### Activity
Return only those lines of the listing that hold the word "square".

START Material for this task

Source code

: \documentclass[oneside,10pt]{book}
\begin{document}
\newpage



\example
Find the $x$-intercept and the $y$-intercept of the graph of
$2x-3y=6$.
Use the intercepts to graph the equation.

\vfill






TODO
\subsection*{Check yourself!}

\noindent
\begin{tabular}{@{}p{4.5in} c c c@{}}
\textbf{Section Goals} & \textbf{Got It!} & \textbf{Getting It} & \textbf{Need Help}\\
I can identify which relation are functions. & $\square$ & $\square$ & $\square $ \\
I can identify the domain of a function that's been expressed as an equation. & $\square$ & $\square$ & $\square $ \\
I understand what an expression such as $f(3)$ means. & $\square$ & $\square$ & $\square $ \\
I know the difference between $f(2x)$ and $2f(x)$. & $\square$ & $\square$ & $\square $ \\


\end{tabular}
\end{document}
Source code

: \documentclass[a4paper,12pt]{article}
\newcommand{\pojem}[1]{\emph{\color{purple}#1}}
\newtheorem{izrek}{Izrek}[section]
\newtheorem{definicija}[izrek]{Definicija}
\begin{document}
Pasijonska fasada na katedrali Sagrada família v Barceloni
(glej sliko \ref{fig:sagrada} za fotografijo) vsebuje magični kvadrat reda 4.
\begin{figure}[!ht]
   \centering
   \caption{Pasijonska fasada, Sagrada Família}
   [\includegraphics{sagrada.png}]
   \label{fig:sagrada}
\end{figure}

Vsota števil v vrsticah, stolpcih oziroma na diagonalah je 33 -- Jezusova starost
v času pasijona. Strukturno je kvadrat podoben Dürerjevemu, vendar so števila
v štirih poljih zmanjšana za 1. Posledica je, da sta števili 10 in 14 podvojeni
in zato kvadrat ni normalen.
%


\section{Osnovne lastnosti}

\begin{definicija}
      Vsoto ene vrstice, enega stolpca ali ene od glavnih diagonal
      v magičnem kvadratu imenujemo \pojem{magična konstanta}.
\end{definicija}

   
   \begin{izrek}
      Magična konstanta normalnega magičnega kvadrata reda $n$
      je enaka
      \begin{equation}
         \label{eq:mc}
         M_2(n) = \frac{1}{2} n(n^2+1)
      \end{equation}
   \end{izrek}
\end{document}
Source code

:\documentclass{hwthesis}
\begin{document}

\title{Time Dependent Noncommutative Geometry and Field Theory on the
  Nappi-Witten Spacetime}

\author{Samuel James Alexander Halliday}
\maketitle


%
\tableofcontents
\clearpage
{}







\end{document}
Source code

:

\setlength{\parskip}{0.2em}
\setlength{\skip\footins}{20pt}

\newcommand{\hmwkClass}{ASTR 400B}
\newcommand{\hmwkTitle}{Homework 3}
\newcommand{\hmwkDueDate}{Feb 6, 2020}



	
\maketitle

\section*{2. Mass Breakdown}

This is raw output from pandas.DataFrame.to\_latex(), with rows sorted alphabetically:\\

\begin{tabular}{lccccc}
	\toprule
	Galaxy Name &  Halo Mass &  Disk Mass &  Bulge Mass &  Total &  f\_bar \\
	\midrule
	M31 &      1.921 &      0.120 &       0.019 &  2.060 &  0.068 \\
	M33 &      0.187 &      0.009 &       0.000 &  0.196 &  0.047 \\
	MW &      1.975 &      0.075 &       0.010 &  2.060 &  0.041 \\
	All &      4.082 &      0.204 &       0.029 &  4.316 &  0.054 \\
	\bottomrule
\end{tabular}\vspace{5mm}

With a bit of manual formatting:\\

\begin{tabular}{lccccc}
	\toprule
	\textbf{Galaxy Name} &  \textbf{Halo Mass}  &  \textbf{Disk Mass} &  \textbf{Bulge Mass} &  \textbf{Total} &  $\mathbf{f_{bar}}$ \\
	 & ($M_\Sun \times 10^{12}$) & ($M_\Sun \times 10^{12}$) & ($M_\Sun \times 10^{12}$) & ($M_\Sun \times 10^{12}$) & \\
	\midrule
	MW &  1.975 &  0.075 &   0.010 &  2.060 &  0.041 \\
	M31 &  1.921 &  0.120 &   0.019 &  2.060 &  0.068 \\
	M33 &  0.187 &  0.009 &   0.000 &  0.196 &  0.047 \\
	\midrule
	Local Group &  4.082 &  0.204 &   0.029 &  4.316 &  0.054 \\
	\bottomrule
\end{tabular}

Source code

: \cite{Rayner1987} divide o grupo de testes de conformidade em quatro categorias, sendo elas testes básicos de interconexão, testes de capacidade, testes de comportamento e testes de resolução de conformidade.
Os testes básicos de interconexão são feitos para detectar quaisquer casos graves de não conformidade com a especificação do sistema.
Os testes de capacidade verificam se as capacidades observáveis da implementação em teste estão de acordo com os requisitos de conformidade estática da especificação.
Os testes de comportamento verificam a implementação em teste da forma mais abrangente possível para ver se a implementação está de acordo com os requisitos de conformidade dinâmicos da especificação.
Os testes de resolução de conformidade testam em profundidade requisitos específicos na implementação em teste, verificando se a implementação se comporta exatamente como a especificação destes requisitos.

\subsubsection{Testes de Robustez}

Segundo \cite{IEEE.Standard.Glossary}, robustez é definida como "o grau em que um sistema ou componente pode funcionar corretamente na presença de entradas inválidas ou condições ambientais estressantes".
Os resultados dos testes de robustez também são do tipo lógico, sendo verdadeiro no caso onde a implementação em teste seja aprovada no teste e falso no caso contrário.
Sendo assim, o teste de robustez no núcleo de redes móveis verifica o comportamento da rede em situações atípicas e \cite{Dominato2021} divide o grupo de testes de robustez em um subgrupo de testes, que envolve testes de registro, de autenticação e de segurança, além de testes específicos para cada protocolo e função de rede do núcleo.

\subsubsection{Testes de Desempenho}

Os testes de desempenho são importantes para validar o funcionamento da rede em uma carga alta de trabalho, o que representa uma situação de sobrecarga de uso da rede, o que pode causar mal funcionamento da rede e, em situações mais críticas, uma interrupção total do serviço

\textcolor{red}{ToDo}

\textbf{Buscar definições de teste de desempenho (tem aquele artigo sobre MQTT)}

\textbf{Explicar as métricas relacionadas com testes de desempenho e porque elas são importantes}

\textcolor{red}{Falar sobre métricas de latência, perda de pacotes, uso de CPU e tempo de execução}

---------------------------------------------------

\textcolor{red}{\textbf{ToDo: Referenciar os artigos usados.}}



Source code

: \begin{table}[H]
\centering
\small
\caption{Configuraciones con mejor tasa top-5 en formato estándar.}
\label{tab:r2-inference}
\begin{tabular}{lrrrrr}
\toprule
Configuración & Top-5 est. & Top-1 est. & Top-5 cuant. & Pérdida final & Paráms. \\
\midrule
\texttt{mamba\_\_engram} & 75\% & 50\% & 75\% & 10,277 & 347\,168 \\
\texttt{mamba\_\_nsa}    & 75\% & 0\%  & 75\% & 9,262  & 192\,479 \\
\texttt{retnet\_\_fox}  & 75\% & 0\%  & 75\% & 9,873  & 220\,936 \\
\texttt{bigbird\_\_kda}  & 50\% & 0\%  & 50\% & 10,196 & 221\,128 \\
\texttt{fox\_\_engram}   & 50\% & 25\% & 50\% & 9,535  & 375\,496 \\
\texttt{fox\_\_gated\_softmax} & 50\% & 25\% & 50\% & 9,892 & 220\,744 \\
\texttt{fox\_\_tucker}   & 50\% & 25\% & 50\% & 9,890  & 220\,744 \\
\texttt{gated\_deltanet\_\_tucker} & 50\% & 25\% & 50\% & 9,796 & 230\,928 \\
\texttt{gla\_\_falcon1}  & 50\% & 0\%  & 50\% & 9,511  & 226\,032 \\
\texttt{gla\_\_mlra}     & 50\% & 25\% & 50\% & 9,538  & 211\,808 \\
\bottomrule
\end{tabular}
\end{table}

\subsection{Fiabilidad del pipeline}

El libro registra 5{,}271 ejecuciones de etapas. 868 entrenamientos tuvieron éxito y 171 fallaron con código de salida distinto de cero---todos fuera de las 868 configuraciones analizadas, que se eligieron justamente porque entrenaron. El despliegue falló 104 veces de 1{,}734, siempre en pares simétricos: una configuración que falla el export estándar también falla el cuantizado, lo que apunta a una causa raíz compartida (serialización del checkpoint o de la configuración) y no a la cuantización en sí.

END Material for this task

### Output of the task
I can identify which relation are functions. & $\square$ & $\square$ & $\square $ \\
I can identify the domain of a function that's been expressed as an equation. & $\square$ & $\square$ & $\square $ \\
I understand what an expression such as $f(3)$ means. & $\square$ & $\square$ & $\square $ \\
I know the difference between $f(2x)$ and $2f(x)$. & $\square$ & $\square$ & $\square $ \\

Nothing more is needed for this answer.